Print exactly the lines from the line with "å planlegge oppgaver</span><span" to the last line of the data, please, both included.

- _Stored data_
• • •
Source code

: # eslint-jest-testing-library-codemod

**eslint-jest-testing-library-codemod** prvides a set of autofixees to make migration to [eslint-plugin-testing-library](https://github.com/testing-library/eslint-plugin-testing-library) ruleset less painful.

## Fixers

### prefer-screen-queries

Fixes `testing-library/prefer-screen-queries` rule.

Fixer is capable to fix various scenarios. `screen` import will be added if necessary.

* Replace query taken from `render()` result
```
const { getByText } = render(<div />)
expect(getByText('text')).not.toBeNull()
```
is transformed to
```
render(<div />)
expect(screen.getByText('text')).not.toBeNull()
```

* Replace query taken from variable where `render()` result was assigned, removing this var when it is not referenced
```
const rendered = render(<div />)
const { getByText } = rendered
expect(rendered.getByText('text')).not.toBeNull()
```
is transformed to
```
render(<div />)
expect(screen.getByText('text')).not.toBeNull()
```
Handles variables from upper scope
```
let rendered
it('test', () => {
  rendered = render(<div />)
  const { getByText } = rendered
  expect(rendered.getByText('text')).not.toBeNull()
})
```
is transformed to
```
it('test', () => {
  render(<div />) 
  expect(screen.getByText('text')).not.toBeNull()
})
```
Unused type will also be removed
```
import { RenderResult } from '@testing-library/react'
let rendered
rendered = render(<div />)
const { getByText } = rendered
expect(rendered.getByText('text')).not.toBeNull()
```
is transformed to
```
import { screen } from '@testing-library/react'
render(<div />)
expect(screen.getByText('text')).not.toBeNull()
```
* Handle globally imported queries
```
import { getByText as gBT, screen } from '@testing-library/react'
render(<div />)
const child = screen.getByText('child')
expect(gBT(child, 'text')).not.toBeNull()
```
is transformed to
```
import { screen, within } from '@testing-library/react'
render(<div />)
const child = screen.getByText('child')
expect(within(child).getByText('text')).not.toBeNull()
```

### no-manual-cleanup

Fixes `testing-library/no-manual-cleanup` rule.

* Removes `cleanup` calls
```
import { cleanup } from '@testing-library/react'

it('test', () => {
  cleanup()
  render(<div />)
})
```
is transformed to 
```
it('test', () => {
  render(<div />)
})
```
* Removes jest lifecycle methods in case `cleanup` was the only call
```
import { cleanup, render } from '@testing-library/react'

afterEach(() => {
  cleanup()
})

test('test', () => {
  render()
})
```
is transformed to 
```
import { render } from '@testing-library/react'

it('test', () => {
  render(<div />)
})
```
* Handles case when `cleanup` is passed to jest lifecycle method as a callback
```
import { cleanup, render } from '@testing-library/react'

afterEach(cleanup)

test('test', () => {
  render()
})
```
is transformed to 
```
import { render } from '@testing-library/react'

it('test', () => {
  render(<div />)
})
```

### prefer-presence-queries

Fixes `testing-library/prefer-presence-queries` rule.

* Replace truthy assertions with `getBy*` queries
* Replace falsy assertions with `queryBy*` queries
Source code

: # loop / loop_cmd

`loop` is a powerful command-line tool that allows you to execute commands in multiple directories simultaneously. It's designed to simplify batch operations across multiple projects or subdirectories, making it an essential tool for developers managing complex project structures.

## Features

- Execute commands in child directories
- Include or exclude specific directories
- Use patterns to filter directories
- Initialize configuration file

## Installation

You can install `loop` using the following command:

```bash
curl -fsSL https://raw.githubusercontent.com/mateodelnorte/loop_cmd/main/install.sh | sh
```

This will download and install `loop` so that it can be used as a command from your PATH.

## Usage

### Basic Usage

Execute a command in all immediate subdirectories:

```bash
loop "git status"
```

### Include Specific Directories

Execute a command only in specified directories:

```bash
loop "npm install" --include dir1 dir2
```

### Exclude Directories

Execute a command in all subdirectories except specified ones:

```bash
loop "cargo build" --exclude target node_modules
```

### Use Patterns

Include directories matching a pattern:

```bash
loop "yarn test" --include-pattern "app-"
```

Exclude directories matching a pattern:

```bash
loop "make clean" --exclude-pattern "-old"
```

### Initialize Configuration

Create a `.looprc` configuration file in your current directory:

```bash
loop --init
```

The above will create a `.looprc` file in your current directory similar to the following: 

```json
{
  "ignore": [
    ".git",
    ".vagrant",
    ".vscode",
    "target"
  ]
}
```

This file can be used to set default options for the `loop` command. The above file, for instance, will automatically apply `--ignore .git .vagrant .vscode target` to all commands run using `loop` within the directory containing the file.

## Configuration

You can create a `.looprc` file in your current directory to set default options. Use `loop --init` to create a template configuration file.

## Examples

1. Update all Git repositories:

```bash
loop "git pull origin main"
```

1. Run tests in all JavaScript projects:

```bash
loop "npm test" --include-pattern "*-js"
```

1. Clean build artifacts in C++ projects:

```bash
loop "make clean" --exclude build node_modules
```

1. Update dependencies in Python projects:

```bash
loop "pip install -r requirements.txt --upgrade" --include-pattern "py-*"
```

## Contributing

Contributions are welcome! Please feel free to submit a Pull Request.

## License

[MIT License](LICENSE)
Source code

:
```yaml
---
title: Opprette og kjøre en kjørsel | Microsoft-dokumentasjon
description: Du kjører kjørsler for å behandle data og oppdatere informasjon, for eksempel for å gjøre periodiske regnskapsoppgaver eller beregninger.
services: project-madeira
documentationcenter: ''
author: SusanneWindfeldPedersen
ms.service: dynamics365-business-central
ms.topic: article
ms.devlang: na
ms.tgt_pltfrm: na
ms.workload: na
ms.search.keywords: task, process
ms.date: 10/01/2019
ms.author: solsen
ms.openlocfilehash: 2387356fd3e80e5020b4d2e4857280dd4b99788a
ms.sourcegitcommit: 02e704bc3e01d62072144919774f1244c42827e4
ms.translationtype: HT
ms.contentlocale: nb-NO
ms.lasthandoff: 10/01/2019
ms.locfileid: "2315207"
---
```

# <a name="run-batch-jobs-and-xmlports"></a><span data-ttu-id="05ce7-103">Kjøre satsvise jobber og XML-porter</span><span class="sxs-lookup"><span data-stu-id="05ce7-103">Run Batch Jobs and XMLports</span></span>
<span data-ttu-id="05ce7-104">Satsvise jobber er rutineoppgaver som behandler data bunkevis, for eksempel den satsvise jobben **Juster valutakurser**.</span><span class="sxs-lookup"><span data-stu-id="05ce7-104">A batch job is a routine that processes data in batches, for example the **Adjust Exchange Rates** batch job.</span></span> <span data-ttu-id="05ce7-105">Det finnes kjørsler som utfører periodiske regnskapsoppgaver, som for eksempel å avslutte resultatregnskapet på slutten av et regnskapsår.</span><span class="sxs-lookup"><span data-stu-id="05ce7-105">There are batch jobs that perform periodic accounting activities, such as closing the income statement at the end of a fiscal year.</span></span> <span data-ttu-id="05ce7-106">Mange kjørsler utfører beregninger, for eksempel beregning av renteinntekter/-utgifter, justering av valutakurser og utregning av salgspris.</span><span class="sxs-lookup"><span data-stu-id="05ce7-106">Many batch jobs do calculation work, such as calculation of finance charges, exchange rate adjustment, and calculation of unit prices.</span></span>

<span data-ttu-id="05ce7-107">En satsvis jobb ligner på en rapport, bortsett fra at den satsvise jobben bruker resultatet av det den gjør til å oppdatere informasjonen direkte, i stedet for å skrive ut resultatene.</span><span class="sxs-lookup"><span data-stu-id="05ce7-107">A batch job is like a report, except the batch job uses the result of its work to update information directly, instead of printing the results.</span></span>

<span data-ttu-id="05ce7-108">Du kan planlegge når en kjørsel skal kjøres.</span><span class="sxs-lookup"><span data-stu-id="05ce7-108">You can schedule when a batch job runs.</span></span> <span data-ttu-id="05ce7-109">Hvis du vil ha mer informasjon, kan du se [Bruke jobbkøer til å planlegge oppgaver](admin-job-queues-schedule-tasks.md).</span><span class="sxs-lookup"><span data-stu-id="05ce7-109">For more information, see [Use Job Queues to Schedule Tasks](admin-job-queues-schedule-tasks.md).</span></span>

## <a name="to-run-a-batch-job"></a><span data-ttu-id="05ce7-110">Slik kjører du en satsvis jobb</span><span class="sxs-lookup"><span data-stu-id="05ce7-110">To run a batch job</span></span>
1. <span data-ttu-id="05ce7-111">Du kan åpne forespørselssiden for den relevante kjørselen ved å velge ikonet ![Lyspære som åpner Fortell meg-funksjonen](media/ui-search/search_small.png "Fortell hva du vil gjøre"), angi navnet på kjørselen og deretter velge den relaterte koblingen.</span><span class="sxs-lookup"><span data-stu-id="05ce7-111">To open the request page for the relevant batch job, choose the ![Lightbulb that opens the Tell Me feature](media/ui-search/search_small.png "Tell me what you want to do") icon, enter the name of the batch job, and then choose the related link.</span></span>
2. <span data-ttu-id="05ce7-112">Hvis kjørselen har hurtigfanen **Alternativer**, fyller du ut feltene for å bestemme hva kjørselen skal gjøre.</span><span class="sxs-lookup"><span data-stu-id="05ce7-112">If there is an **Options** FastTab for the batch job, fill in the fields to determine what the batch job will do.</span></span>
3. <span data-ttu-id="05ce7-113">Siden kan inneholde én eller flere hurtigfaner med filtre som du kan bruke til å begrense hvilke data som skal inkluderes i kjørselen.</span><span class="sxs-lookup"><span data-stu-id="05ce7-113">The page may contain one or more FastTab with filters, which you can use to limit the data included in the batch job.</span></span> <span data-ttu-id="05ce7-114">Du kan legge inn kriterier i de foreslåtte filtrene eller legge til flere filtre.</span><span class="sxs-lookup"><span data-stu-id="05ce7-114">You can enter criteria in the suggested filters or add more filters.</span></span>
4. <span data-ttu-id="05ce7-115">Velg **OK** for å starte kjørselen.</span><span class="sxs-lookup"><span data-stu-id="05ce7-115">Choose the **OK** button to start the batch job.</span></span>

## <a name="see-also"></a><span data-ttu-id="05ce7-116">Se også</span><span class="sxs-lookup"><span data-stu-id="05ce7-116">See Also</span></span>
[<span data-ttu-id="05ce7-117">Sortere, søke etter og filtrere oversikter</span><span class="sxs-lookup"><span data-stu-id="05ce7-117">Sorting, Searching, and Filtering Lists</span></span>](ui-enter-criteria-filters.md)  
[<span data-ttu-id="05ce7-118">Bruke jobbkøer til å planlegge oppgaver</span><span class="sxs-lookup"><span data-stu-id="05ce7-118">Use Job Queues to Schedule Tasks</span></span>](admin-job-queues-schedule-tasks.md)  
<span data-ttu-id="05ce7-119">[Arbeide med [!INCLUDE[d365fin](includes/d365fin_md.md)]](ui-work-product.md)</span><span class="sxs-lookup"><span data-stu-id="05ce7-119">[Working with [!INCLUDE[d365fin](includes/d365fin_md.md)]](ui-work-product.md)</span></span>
• • •
- _Response to the task_
[<span data-ttu-id="05ce7-118">Bruke jobbkøer til å planlegge oppgaver</span><span class="sxs-lookup"><span data-stu-id="05ce7-118">Use Job Queues to Schedule Tasks</span></span>](admin-job-queues-schedule-tasks.md)  
<span data-ttu-id="05ce7-119">[Arbeide med [!INCLUDE[d365fin](includes/d365fin_md.md)]](ui-work-product.md)</span><span class="sxs-lookup"><span data-stu-id="05ce7-119">[Working with [!INCLUDE[d365fin](includes/d365fin_md.md)]](ui-work-product.md)</span></span>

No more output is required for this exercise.